Results 1 to 7 of 7

Thread: sandy bridge performance hit w/pthread condition variables, contended mutexes?

  1. #1

    Default sandy bridge performance hit w/pthread condition variables, contended mutexes?

    I have been looking at the performance of two servers:
    • dual Xeon X5550 2.67GHz (Nehalem, Dell R610)
    • dual Xeon E5-2690 2.90 GHz (Sandy Bridge, Dell R620 & HP dl360g8p)

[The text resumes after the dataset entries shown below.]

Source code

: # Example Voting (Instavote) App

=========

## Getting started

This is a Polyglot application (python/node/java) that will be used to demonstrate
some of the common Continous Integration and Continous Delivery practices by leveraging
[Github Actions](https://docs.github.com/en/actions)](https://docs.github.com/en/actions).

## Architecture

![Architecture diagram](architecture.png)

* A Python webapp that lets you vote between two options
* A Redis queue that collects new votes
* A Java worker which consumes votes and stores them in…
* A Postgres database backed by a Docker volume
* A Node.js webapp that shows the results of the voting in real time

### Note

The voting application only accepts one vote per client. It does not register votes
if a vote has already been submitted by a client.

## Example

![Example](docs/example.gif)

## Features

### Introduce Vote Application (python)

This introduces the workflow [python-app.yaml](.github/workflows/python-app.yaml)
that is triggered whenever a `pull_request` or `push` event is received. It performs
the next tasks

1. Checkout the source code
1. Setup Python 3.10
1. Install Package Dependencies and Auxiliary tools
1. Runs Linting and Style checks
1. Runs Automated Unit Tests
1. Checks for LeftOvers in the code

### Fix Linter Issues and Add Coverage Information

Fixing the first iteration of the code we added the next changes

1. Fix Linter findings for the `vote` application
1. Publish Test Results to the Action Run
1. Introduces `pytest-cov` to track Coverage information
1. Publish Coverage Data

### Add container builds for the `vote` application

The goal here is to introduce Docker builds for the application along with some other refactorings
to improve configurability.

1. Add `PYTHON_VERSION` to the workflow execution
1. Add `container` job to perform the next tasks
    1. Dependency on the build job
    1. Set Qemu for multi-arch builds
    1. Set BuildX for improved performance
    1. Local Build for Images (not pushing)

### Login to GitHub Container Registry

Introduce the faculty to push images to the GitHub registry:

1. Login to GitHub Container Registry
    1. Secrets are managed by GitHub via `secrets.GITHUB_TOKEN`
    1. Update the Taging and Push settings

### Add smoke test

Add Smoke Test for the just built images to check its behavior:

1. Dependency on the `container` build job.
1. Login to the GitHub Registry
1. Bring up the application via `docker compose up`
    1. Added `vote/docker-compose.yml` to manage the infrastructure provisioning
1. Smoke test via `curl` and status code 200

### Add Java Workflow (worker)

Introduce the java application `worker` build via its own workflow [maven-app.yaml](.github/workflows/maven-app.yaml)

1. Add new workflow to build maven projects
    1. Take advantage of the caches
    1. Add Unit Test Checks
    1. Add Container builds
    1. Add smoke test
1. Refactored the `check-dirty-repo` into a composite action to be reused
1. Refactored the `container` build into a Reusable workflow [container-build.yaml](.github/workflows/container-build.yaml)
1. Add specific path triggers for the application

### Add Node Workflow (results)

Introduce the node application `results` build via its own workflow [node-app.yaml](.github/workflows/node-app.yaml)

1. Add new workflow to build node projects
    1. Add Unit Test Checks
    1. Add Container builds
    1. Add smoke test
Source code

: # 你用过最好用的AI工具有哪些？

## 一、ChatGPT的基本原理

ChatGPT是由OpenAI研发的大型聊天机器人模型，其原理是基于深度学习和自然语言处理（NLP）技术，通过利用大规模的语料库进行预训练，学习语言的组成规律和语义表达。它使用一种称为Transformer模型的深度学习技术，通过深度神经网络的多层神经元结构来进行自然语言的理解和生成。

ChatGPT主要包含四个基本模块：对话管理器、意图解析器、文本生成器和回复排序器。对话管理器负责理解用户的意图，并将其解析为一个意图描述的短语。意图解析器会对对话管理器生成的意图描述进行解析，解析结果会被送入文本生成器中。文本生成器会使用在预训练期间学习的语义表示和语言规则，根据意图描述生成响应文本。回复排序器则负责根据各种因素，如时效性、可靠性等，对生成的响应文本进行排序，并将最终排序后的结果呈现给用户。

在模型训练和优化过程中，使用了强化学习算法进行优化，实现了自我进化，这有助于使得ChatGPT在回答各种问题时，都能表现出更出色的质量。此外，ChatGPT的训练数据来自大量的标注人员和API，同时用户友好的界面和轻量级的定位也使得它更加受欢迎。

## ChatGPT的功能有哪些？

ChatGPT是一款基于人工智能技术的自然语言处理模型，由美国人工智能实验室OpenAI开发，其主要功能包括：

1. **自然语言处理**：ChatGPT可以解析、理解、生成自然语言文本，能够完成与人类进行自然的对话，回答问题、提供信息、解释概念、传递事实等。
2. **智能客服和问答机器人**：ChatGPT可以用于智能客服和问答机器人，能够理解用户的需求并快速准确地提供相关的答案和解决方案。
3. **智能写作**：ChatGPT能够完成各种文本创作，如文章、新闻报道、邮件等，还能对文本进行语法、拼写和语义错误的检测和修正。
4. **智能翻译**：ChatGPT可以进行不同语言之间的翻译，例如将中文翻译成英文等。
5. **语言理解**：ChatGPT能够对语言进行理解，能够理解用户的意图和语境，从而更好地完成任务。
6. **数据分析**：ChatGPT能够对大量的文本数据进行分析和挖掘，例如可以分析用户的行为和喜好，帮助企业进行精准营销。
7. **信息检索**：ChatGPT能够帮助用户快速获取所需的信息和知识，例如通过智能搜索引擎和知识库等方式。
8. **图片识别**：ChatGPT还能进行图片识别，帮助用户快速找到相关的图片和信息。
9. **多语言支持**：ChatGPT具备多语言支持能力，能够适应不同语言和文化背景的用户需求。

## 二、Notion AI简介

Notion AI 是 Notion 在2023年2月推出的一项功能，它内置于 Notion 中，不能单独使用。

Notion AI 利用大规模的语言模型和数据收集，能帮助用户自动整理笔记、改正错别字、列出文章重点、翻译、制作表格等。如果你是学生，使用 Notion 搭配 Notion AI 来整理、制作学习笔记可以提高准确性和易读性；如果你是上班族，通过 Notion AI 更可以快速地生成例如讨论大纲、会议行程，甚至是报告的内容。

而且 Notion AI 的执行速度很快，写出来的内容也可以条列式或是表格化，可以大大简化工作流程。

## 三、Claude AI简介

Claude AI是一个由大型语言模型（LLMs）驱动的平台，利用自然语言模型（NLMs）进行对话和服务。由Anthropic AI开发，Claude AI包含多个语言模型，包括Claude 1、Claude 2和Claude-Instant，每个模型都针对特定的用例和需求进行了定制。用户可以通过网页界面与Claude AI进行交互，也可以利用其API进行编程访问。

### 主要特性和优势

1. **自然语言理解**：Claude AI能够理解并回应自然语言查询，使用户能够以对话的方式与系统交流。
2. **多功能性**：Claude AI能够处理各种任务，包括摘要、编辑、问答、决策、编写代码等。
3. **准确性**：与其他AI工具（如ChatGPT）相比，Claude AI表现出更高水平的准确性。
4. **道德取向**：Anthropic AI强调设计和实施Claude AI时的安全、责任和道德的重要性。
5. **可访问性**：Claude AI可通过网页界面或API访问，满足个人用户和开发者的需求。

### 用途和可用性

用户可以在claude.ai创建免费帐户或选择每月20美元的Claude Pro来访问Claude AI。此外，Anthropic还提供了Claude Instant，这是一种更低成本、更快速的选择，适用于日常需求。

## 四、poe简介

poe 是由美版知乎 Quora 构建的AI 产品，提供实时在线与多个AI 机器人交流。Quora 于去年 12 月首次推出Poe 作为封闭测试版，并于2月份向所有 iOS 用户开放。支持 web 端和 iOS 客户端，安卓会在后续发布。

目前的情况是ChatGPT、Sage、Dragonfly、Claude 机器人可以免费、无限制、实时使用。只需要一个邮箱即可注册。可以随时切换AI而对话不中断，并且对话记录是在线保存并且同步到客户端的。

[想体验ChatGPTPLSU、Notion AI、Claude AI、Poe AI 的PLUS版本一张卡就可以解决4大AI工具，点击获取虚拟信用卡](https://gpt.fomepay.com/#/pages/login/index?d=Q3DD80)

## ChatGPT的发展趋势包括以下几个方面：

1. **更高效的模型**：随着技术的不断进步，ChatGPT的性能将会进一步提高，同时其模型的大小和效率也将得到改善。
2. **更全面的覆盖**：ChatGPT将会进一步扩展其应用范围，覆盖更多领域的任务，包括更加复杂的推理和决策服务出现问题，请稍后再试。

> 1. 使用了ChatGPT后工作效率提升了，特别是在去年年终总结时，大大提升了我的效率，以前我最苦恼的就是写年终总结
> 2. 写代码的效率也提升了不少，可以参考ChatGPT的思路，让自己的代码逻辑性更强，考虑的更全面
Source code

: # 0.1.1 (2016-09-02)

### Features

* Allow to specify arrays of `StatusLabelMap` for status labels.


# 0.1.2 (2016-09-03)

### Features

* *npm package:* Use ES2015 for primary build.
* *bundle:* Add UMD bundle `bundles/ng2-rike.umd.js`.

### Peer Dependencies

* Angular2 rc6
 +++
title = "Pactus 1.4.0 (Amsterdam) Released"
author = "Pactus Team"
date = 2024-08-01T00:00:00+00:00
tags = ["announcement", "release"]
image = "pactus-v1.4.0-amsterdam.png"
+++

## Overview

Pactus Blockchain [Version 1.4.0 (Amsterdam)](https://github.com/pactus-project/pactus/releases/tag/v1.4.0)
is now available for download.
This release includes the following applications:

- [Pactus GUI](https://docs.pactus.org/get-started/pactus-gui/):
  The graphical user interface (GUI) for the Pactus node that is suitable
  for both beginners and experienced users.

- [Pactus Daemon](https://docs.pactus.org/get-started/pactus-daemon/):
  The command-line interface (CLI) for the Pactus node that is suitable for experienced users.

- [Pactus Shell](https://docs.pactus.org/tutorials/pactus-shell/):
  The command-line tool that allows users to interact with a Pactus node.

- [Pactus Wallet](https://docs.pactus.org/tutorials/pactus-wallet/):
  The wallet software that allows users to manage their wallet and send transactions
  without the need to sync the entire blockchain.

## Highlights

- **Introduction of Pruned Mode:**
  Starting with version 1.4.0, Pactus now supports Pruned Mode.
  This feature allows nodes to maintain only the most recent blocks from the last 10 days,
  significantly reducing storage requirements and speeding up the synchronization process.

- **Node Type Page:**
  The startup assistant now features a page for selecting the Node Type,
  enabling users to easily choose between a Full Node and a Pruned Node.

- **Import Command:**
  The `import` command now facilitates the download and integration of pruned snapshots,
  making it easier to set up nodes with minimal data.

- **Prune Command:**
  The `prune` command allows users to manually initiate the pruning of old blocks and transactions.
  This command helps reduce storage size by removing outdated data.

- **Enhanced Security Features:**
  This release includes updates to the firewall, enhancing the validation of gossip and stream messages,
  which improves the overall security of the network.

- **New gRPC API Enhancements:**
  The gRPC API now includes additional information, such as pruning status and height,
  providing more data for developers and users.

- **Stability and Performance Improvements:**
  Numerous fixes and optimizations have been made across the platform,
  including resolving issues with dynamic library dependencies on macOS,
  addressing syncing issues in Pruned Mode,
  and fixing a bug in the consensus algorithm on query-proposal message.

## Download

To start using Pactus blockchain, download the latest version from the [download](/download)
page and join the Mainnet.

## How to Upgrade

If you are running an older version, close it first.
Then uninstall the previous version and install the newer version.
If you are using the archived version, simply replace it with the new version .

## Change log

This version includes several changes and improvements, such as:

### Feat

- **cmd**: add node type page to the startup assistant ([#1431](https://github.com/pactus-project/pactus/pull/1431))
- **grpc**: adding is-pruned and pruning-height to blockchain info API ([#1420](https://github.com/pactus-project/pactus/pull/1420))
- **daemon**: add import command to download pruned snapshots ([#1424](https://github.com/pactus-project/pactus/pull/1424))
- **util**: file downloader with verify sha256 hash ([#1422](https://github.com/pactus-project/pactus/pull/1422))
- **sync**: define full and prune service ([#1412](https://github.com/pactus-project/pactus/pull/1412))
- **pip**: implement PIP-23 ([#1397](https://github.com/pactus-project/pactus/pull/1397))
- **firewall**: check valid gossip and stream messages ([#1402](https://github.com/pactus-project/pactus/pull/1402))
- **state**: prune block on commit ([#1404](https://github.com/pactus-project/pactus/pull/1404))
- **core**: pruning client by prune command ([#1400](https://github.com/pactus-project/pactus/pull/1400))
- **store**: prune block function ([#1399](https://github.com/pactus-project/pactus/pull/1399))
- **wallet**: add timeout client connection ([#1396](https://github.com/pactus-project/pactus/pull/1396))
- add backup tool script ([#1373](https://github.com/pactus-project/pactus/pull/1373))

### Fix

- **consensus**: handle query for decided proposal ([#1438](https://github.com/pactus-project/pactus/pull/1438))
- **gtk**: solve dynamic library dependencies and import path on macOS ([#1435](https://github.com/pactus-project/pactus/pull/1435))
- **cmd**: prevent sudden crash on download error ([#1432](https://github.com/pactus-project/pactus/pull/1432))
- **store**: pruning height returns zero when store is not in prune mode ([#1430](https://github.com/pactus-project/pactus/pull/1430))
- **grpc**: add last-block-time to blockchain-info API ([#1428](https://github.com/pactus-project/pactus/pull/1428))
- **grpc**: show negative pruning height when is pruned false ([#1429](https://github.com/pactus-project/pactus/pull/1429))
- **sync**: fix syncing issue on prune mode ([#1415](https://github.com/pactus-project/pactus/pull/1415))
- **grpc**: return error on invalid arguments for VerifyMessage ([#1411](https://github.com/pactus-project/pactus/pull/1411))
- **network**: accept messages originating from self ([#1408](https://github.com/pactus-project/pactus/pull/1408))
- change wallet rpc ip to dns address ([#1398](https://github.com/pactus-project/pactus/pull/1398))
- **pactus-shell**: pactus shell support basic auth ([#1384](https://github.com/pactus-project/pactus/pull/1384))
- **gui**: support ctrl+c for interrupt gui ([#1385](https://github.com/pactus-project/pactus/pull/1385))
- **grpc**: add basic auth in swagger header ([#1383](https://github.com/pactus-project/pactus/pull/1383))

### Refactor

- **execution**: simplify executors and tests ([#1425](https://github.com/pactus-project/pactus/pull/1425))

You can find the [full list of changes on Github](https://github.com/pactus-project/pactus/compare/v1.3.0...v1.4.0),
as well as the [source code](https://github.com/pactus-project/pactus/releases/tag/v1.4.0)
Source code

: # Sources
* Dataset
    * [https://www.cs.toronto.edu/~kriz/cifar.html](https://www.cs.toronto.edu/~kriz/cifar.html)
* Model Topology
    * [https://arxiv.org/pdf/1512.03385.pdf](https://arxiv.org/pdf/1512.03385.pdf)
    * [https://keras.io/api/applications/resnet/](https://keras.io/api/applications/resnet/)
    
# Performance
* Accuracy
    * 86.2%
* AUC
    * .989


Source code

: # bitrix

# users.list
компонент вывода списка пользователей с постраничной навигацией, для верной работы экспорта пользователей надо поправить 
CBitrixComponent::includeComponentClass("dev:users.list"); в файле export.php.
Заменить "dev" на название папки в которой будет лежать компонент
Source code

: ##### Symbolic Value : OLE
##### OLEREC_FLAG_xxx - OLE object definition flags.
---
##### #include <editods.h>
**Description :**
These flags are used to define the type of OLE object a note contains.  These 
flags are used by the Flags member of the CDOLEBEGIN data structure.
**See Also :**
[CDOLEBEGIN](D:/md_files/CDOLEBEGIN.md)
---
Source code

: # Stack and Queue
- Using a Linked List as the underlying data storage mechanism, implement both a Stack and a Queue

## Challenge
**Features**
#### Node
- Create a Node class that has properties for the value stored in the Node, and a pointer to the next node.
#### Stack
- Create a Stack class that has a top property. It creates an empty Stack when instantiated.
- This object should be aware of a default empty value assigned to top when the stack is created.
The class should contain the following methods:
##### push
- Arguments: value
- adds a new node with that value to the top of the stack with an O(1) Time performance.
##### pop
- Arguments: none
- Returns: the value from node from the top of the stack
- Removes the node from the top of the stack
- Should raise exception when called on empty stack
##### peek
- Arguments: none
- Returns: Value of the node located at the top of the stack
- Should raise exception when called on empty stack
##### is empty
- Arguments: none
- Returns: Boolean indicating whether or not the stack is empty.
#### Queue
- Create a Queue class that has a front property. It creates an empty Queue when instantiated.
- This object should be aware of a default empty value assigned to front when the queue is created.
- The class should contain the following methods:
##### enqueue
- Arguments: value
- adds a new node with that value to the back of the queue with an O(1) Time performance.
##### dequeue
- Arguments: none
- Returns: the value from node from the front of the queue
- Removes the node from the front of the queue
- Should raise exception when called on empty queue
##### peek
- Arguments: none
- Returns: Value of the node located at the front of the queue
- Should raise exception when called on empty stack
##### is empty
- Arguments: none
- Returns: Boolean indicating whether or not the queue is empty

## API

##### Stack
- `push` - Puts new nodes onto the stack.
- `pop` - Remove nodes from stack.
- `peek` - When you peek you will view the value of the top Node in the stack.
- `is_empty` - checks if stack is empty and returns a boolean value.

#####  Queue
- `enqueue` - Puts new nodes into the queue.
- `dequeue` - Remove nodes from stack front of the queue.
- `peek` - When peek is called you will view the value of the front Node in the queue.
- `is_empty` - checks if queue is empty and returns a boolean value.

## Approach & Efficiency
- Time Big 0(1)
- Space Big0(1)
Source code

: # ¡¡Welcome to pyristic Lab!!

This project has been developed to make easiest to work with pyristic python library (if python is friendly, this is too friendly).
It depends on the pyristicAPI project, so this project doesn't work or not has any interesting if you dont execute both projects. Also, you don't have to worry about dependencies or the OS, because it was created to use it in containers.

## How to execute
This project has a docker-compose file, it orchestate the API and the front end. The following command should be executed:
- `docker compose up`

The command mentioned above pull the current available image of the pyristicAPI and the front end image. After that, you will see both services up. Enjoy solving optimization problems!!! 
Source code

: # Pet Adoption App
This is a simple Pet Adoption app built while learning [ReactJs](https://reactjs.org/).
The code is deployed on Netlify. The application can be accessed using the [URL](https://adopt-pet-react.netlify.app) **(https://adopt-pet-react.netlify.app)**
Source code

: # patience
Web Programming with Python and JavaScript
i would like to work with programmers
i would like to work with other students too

    For my particular (proprietary) application, the Sandy Bridge systems are significantly slower. At least one facet of this problem has to do with:
    • pthread condition variable signaling
    • pthread mutex lock contention


    I wrote a simple (<300 lines) C program that demonstrates this: http://pastebin.com/0jPt0AJS

    The program has two tests:
    • "lc", a lock contention test, where two threads "fight" over incrementing and decrementing an integer, arbitrated with a pthread_mutex_t
    • "cv", a condition variable signaling test, where two threads "politely" take turns incrementing and decrementing an integer, signaling each other with a condition variable


    The program uses pthread_setaffinity_np() to pin each thread to its own CPU core.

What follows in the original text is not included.